Faire la fête avec une SEP

Ce n'est pas parce qu'on a une SEP que l'on n'a pas envie de s'amuser ! Au moment d'une accalmie de quelques mois à l'âge de 25 ans, j'ai enchaîné les folles nuits et ces fêtes m'ont fait un bien fou. Depuis, je le fais avec beaucoup plus de modération et en respectant certaines règles.

Il y a eu une période durant mes études où je n'ai pas été limitée pour faire la fête. J'en ai profité à fond ! La fatigue s'était calmée et mes douleurs étaient enfin apaisées par les traitements et l'hypnose. J'avais grand besoin de me défouler après quelques années éprouvantes sur le plan médical. Alors j'ai enfin profité de la vie nocturne et j'ai adoré cela…  Je vais être très honnête, je n'ai pas été un bon exemple (notamment avec l'alcool, qui n'est pas forcément indiqué avec les médicaments). Mais je me connaissais bien et j'étais entourée d'amis fiables au cas où.

J'ai dansé comme bon me semblait, pour repousser et oublier les limites imposées par les maladies. J'étais célibataire et je me suis amusée sur tous les plans. Bref, j'avais 25 ans et je faisais la crise d'adolescence que je n'avais pas encore faite ! Elle m'a défoulée et m'a donnée davantage d'équilibre.

 

Mes proches n'ont pas toujours compris ce que je vivais. Ils craignaient que je me perde et s'inquiétaient pour moi. De mon côté, je n'ai pas forcément pris la peine d'expliquer pour quelles raisons j'avais besoin de vivre ces nuits festives : parce que je ne les avais pas vécues durant les premières années de mes études, parce que je ne supportais plus les contraintes imposées par ma maladie, parce que je n'en pouvais plus d'enchaîner les stages, les révisions, les examens, les poussées. J'avais un tel besoin d'insouciance et de légèreté que je repoussais tous les proches qui me modéraient. Nous nous sommes retrouvés et compris plus tard. Mais mon conseil si vous traversez ce genre de périodes est d'expliquer ce que vous vivez…

 

Conseils pratiques pour des nuits festives

Désormais, je fais la fête de façon nettement plus ponctuelle et j'applique certaines règles.

 

  • Je gère mes symptômes.

Pour la fatigue, je me repose vraiment la journée et je privilégie les weekends pour sortir.

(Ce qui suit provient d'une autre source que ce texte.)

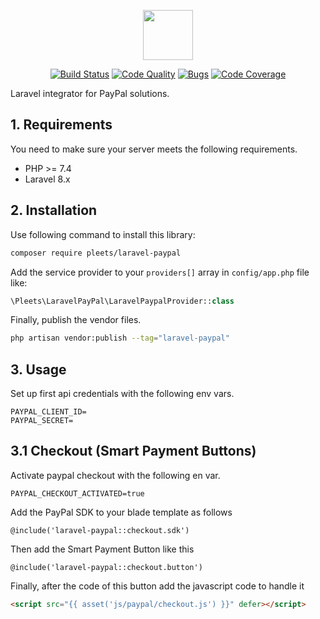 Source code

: <p align="center"><img src="https://blog.pleets.org/img/articles/laravel-paypal-icon.png" height="80"></p>

<p align="center">
<a href="https://travis-ci.org/pleets/laravel-paypal"><img src="https://travis-ci.org/pleets/laravel-paypal.svg?branch=master" alt="Build Status"></a>
<a href="https://scrutinizer-ci.com/g/pleets/laravel-paypal"><img src="https://img.shields.io/scrutinizer/g/pleets/laravel-paypal.svg" alt="Code Quality"></a>
<a href="https://sonarcloud.io/dashboard?id=pleets_laravel-paypal"><img src="https://sonarcloud.io/api/project_badges/measure?project=pleets_laravel-paypal&metric=security_rating" alt="Bugs"></a>
<a href="https://scrutinizer-ci.com/g/pleets/laravel-paypal/?branch=master"><img src="https://scrutinizer-ci.com/g/pleets/laravel-paypal/badges/coverage.png?b=master" alt="Code Coverage"></a>
</p>

Laravel integrator for PayPal solutions.

## 1. Requirements

You need to make sure your server meets the following requirements.

- PHP >= 7.4
- Laravel 8.x

## 2. Installation

Use following command to install this library:

```bash
composer require pleets/laravel-paypal
```

Add the service provider to your `providers[]` array in `config/app.php` file like: 

```php
\Pleets\LaravelPayPal\LaravelPaypalProvider::class
```

Finally, publish the vendor files.

```bash
php artisan vendor:publish --tag="laravel-paypal"
```

## 3. Usage

Set up first api credentials with the following env vars.

```properties
PAYPAL_CLIENT_ID=
PAYPAL_SECRET=
```

## 3.1 Checkout (Smart Payment Buttons)

Activate paypal checkout with the following en var.

```properties
PAYPAL_CHECKOUT_ACTIVATED=true
```

Add the PayPal SDK to your blade template as follows

```blade
@include('laravel-paypal::checkout.sdk')
```

Then add the Smart Payment Button like this

```blade
@include('laravel-paypal::checkout.button')
```

Finally, after the code of this button add the javascript code to handle it

```html
<script src="{{ asset('js/paypal/checkout.js') }}" defer></script>
```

Je fais en sorte de ne pas avoir beaucoup d’activités la journée avant de sortir. Et je peux faire la grasse matinée et buller le lendemain. Je prends quelques cafés pour me doper (jamais après 16 heures toutefois car la caféine peut empêcher de dormir la nuit). Je reste souvent allongée l'après-midi. Si c'est possible au cours de la soirée, je vais m'allonger ¼ d'heure dans une chambre ou m'asseoir à un endroit plus calme. Enfin, je n'attends pas d'être épuisée pour rentrer chez moi, je garde un minimum d'énergie pour le retour.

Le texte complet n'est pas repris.